━━━━━ LISTED RECORDS ━━━━━

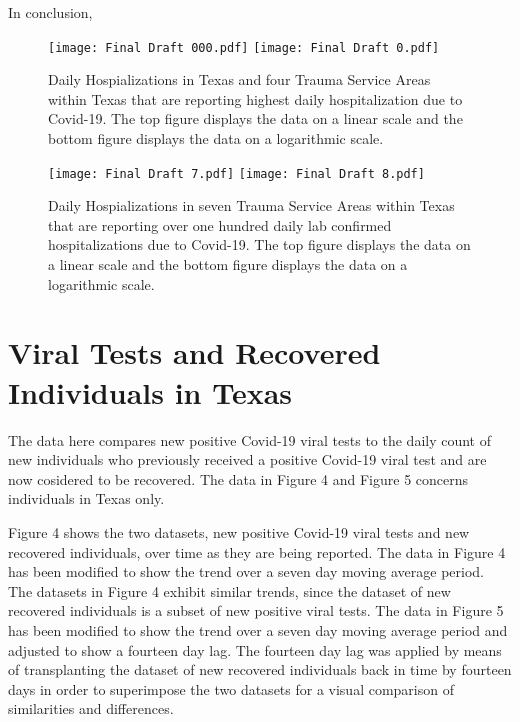 \documentclass{article}
\begin{document}
\vspace{2mm}

In conclusion, 


\begin{figure}[!htbp]
	\begin{center}
		\texttt{[image: Final Draft 000.pdf]}
		\vspace{1mm}
		\texttt{[image: Final Draft 0.pdf]}
		\caption{Daily Hospializations in Texas and four Trauma Service Areas within Texas that are reporting highest daily hospitalization due to Covid-19. The top figure displays the data on a linear scale and the bottom figure displays the data on a logarithmic scale. }
		\label{fig:1}
	\end{center}
\end{figure}

\FloatBarrier

\begin{figure}[!htbp]
	\begin{center}
		\texttt{[image: Final Draft 7.pdf]}
		\vspace{1mm}
		\texttt{[image: Final Draft 8.pdf]}
		\caption{Daily Hospializations in seven Trauma Service Areas within Texas that are reporting over one hundred daily lab confirmed hospitalizations due to Covid-19. The top figure displays the data on a linear scale and the bottom figure displays the data on a logarithmic scale. }
		\label{fig:1}
	\end{center}
\end{figure}

\FloatBarrier

\section{Viral Tests and Recovered Individuals in Texas}

The data here compares new positive Covid-19 viral tests to the daily count of new individuals who previously received a positive Covid-19 viral test and are now cosidered to be recovered. The data in Figure 4 and Figure 5 concerns individuals in Texas only. 

\vspace{2mm}

Figure 4 shows the two datasets, new positive Covid-19 viral tests and new recovered individuals, over time as they are being reported. The data in Figure 4 has been modified to show the trend over a seven day moving average period. The datasets in Figure 4 exhibit similar trends, since the dataset of new recovered individuals is a subset of new positive viral tests. 
The data in Figure 5 has been modified to show the trend over a seven day moving average period and adjusted to show a fourteen day lag. The fourteen day lag was applied by means of transplanting the dataset of new recovered individuals back in time by fourteen days in order to superimpose the two datasets for a visual comparison of similarities and differences.
\end{document}
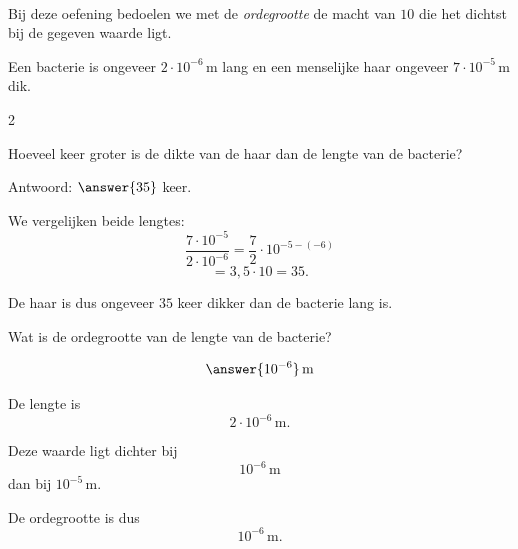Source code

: \documentclass{ximera}
\begin{document}
            \begin{oefening}{\oefU}
                \\
                
                Bij deze oefening bedoelen we met de \emph{ordegrootte} de macht van $10$
                die het dichtst bij de gegeven waarde ligt.
                
                Een bacterie is ongeveer $2\cdot10^{-6}\,\mathrm m$ lang en een menselijke haar
                ongeveer $7\cdot10^{-5}\,\mathrm m$ dik.
                
                \begin{multicols}{2}
                
                \begin{question}
                Hoeveel keer groter is de dikte van de haar dan de lengte van de bacterie?
                
                Antwoord: $\answer{35}$ keer.
                
                \begin{oplossing}
                We vergelijken beide lengtes:
                \[
                \dfrac{7\cdot10^{-5}}{2\cdot10^{-6}}
                =\dfrac72\cdot10^{-5-(-6)}
                \]
                \[
                =3{,}5\cdot10
                =35.
                \]
                
                De haar is dus ongeveer $35$ keer dikker dan de bacterie lang is.
                \end{oplossing}
                \end{question}
                
                
                \begin{question}
                Wat is de ordegrootte van de lengte van de bacterie?
                
                \[
                \answer{10^{-6}}\,\mathrm m
                \]
                
                \begin{oplossing}
                De lengte is
                \[
                2\cdot10^{-6}\,\mathrm m.
                \]
                
                Deze waarde ligt dichter bij
                \[
                10^{-6}\,\mathrm m
                \]
                dan bij $10^{-5}\,\mathrm m$.
                
                De ordegrootte is dus
                \[
                10^{-6}\,\mathrm m.
                \]
                \end{oplossing}
                \end{question}
                

\end{multicols}
\end{oefening}
\end{document}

━━━━━

# TASK DETAILS
Copy out every line above, word for word, minus images.

# YOUR SOLUTION
 \documentclass{article}
\begin{document}
\vspace{2mm}

In conclusion, 


\begin{figure}[!htbp]
	\begin{center}
		\texttt{[image: Final Draft 000.pdf]}
		\vspace{1mm}
		\texttt{[image: Final Draft 0.pdf]}
		\caption{Daily Hospializations in Texas and four Trauma Service Areas within Texas that are reporting highest daily hospitalization due to Covid-19. The top figure displays the data on a linear scale and the bottom figure displays the data on a logarithmic scale. }
		\label{fig:1}
	\end{center}
\end{figure}

\FloatBarrier

\begin{figure}[!htbp]
	\begin{center}
		\texttt{[image: Final Draft 7.pdf]}
		\vspace{1mm}
		\texttt{[image: Final Draft 8.pdf]}
		\caption{Daily Hospializations in seven Trauma Service Areas within Texas that are reporting over one hundred daily lab confirmed hospitalizations due to Covid-19. The top figure displays the data on a linear scale and the bottom figure displays the data on a logarithmic scale. }
		\label{fig:1}
	\end{center}
\end{figure}

\FloatBarrier

\section{Viral Tests and Recovered Individuals in Texas}

The data here compares new positive Covid-19 viral tests to the daily count of new individuals who previously received a positive Covid-19 viral test and are now cosidered to be recovered. The data in Figure 4 and Figure 5 concerns individuals in Texas only. 

\vspace{2mm}

Figure 4 shows the two datasets, new positive Covid-19 viral tests and new recovered individuals, over time as they are being reported. The data in Figure 4 has been modified to show the trend over a seven day moving average period. The datasets in Figure 4 exhibit similar trends, since the dataset of new recovered individuals is a subset of new positive viral tests. 
The data in Figure 5 has been modified to show the trend over a seven day moving average period and adjusted to show a fourteen day lag. The fourteen day lag was applied by means of transplanting the dataset of new recovered individuals back in time by fourteen days in order to superimpose the two datasets for a visual comparison of similarities and differences.
\end{document}
Source code

: \documentclass{ximera}
\begin{document}
            \begin{oefening}{\oefU}
                \\
                
                Bij deze oefening bedoelen we met de \emph{ordegrootte} de macht van $10$
                die het dichtst bij de gegeven waarde ligt.
                
                Een bacterie is ongeveer $2\cdot10^{-6}\,\mathrm m$ lang en een menselijke haar
                ongeveer $7\cdot10^{-5}\,\mathrm m$ dik.
                
                \begin{multicols}{2}
                
                \begin{question}
                Hoeveel keer groter is de dikte van de haar dan de lengte van de bacterie?
                
                Antwoord: $\answer{35}$ keer.
                
                \begin{oplossing}
                We vergelijken beide lengtes:
                \[
                \dfrac{7\cdot10^{-5}}{2\cdot10^{-6}}
                =\dfrac72\cdot10^{-5-(-6)}
                \]
                \[
                =3{,}5\cdot10
                =35.
                \]
                
                De haar is dus ongeveer $35$ keer dikker dan de bacterie lang is.
                \end{oplossing}
                \end{question}
                
                
                \begin{question}
                Wat is de ordegrootte van de lengte van de bacterie?
                
                \[
                \answer{10^{-6}}\,\mathrm m
                \]
                
                \begin{oplossing}
                De lengte is
                \[
                2\cdot10^{-6}\,\mathrm m.
                \]
                
                Deze waarde ligt dichter bij
                \[
                10^{-6}\,\mathrm m
                \]
                dan bij $10^{-5}\,\mathrm m$.
                
                De ordegrootte is dus
                \[
                10^{-6}\,\mathrm m.
                \]
                \end{oplossing}
                \end{question}
                

\end{multicols}
\end{oefening}
\end{document}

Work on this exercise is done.